Australian actress and producer

Amie Casey (born 8 September 1990) is an Australian actress and producer.

== Early life ==

Amie Casey was born in Milton, New South Wales and grew up in Bellambi. She attended Wollongong High School Of The Performing Arts before relocating to Maryborough, Queensland as a teenager. Amie was an active member of her high school drama team and participated in multiple school plays. She moved to Brisbane upon graduation at Aldridge State High School in 2008 to pursue a career in the arts.

== Personal life ==

Amie resides in Brisbane and is the mother of two children, Arielle and Shoaib. She is an animal lover and advocate of female rights.

== Career ==
In 2011, Amie began modelling for local brands throughout Brisbane and the Gold Coast. She soon moved into styling and fashion design and launched a wearable couture label in 2014 called Kill Casey.

The label failed to take off, and 2015 saw Amie propelled into the film and television industry, where she acted in a number of local productions, including BMC's short film '9ball', directed by Darwin Brooks. Amie also joined the Stage One International Film Festival team in 2015/2016 as the Entertainment Director.

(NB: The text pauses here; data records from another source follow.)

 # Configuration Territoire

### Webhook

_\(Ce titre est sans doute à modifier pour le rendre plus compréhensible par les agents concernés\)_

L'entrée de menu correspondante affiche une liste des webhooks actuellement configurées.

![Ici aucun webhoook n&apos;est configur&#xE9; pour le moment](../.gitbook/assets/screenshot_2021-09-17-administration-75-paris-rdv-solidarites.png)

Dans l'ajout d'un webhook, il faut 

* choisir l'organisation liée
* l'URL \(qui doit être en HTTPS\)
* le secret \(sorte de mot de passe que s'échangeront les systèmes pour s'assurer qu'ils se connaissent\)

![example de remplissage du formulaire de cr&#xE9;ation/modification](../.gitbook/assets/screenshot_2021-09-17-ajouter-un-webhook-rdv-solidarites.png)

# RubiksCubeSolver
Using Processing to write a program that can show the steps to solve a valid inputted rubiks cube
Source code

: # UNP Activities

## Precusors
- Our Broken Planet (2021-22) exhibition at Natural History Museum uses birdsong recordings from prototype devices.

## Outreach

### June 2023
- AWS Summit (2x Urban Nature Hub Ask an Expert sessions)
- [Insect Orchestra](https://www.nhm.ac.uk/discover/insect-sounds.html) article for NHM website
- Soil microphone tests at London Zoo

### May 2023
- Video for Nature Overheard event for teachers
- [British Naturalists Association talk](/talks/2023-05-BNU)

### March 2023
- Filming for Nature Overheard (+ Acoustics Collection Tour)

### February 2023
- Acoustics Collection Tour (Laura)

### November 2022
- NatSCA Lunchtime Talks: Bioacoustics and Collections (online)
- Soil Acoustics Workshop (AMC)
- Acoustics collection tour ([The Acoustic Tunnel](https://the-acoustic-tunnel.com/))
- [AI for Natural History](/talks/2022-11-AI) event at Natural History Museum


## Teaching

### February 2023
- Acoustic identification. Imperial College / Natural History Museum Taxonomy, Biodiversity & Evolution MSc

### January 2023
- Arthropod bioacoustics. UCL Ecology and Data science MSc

In late 2015, Amie joined the production We Were Tomorrow as a co-producer, which stars Chai Hansen, Gyton Grantley, Alicia Banit and Madeleine Kennedy. Initially a feature film, the production later reformatted in 2016 as a television series and other well-known actors joined the cast, including Tessa James, Johnny (Beau) Brady and Nic Westaway.

In early 2017, Amie joined the Queensland television production Stage Mums as a producer and contributed to the full eight episodes of the third season.